When I think about my own struggles, dissociation used to feel like both my strength and my failure. Growing up, it was how I coped. When things around me got too loud, too unpredictable, or too confusing, dissociation became a shield. It helped me focus, study, and push through despite the noise. It stopped me from catastrophizing after trauma and let me keep going, one day at a time. Back then, I thought it made me strong, and honestly it did provide resilience. For that season of my life, it gave me what I needed to survive.
But surviving isn’t the same as living, and over time, I started to feel like the very thing that protected me had turned into a wall I couldn’t break through. I felt disconnected from myself, distant from the world around me, and numb to the moments that should have brought joy or even that kind of pain that heals. It felt like I’d lost my autonomy somewhere along the way, and what was my “superpower” became a weight. I felt like I didn’t know myself separate from those cognitive patterns built in childhood.
What’s changed isn’t that I’ve banished those feelings or sensations. It’s that I’ve learned to judge that mental-sensory space differently.
When I dance entranced,
when I draw without purpose,
when I let my mind wander, untethered by expectation and invigorated by whimsy,
I inhabit the space that once felt like absence and find it full.

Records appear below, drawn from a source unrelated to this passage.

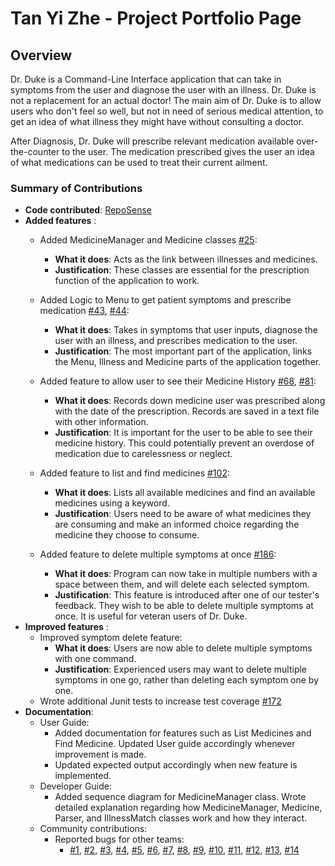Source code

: [comment]: <> (//@@author tanyizhe)
# Tan Yi Zhe - Project Portfolio Page


## Overview
Dr. Duke is a Command-Line Interface application that can take in symptoms from the user
and diagnose the user with an illness. Dr. Duke is not a replacement for an actual doctor! 
The main aim of Dr. Duke is to allow users who don't feel so well, but not in need 
of serious medical attention, to get an idea of what illness they might have without
consulting a doctor.

After Diagnosis, Dr. Duke will prescribe relevant medication available over-the-counter
to the user. The medication prescribed gives the user an idea of what medications
can be used to treat their current ailment.

### Summary of Contributions
* **Code contributed**: [RepoSense](https://nus-cs2113-ay2223s2.github.io/tp-dashboard/?search=tanyizhe&breakdown=true)
* **Added features** :
    * Added MedicineManager and Medicine classes [#25](https://github.com/AY2223S2-CS2113-W13-1/tp/pull/25):
        * **What it does**: Acts as the link between illnesses and medicines.
        * **Justification**: These classes are essential for the prescription function of the application to work.
    
    * Added Logic to Menu to get patient symptoms and prescribe medication [#43](https://github.com/AY2223S2-CS2113-W13-1/tp/pull/43),
  [#44](https://github.com/AY2223S2-CS2113-W13-1/tp/pull/44):
      * **What it does**: Takes in symptoms that user inputs, diagnose the user with an illness,
        and prescribes medication to the user.
      * **Justification**: The most important part of the application, links the Menu, Illness and Medicine
        parts of the application together.
    
    * Added feature to allow user to see their Medicine History [#68](https://github.com/AY2223S2-CS2113-W13-1/tp/pull/68),
      [#81](https://github.com/AY2223S2-CS2113-W13-1/tp/pull/81):
      * **What it does**: Records down medicine user was prescribed along with the date of the
        prescription. Records are saved in a text file with other information.
      * **Justification**: It is important for the user to be able to see their medicine history.
        This could potentially prevent an overdose of medication due to carelessness or neglect.
    
    * Added feature to list and find medicines [#102](https://github.com/AY2223S2-CS2113-W13-1/tp/pull/102):
      * **What it does**: Lists all available medicines and find an available medicines using a keyword.
      *  **Justification**: Users need to be aware of what medicines they are consuming and
       make an informed choice regarding the medicine they choose to consume.
    
    * Added feature to delete multiple symptoms at once [#186](https://github.com/AY2223S2-CS2113-W13-1/tp/pull/186):
      * **What it does**: Program can now take in multiple numbers with a space between them, and will delete each 
            selected symptom.
      * **Justification**: This feature is introduced after one of our tester's feedback. They wish to be able to delete 
        multiple symptoms at once. It is useful for veteran users of Dr. Duke.
* **Improved features** :
  * Improved symptom delete feature:
    *  **What it does**: Users are now able to delete multiple symptoms with one command.
    *  **Justification**: Experienced users may want to delete multiple symptoms in one go,
        rather than deleting each symptom one by one.
  * Wrote additional Junit tests to increase test coverage [#172](https://github.com/AY2223S2-CS2113-W13-1/tp/pull/172)
* **Documentation**:
    * User Guide:
        * Added documentation for features such as List Medicines and Find Medicine. Updated User guide accordingly
            whenever improvement is made.
        * Updated expected output accordingly when new feature is implemented.
    * Developer Guide:
        * Added sequence diagram for MedicineManager class. Wrote detailed explanation regarding
            how MedicineManager, Medicine, Parser, and IllnessMatch classes work and how they interact.
  * Community contributions:
    * Reported bugs for other teams:
      * [#1](https://github.com/tanyizhe/ped/issues/1), [#2](https://github.com/tanyizhe/ped/issues/2), [#3](https://github.com/tanyizhe/ped/issues/3), [#4](https://github.com/tanyizhe/ped/issues/4), [#5](https://github.com/tanyizhe/ped/issues/5), [#6](https://github.com/tanyizhe/ped/issues/6), [#7](https://github.com/tanyizhe/ped/issues/7), [#8](https://github.com/tanyizhe/ped/issues/8), [#9](https://github.com/tanyizhe/ped/issues/9), [#10](https://github.com/tanyizhe/ped/issues/10), [#11](https://github.com/tanyizhe/ped/issues/11), [#12](https://github.com/tanyizhe/ped/issues/12), [#13](https://github.com/tanyizhe/ped/issues/13), [#14](https://github.com/tanyizhe/ped/issues/14)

And instead of fighting that perceived space, I use it. It’s no longer about survival; it’s about Creation.
In those moments, I’m in a place I once lost autonomy in, where I would try to forcefully break out. To return to the “real world”: of structure, of certainty. But now, that place feels alive, dynamic, and mine. It’s where I create, where I explore, where I remind myself of the larger story.
If you feel far from yourself, I want you to know there’s no shame in that. There’s nothing wrong with the ways you’ve learned to survive. And even if it feels like you’ve unraveled too much, remember: threads can be rewoven. Sometimes, that distance you feel isn’t only emptiness; it’s potential waiting to be filled with something created.
Let yourself take small steps toward curiosity and connection, however that looks for you. And let others meet you where you are—they can sit beside you in the quiet or dance alongside without explanation. Together, we’ll create a tapestry, illustrated by our resistant existence and parallel joys.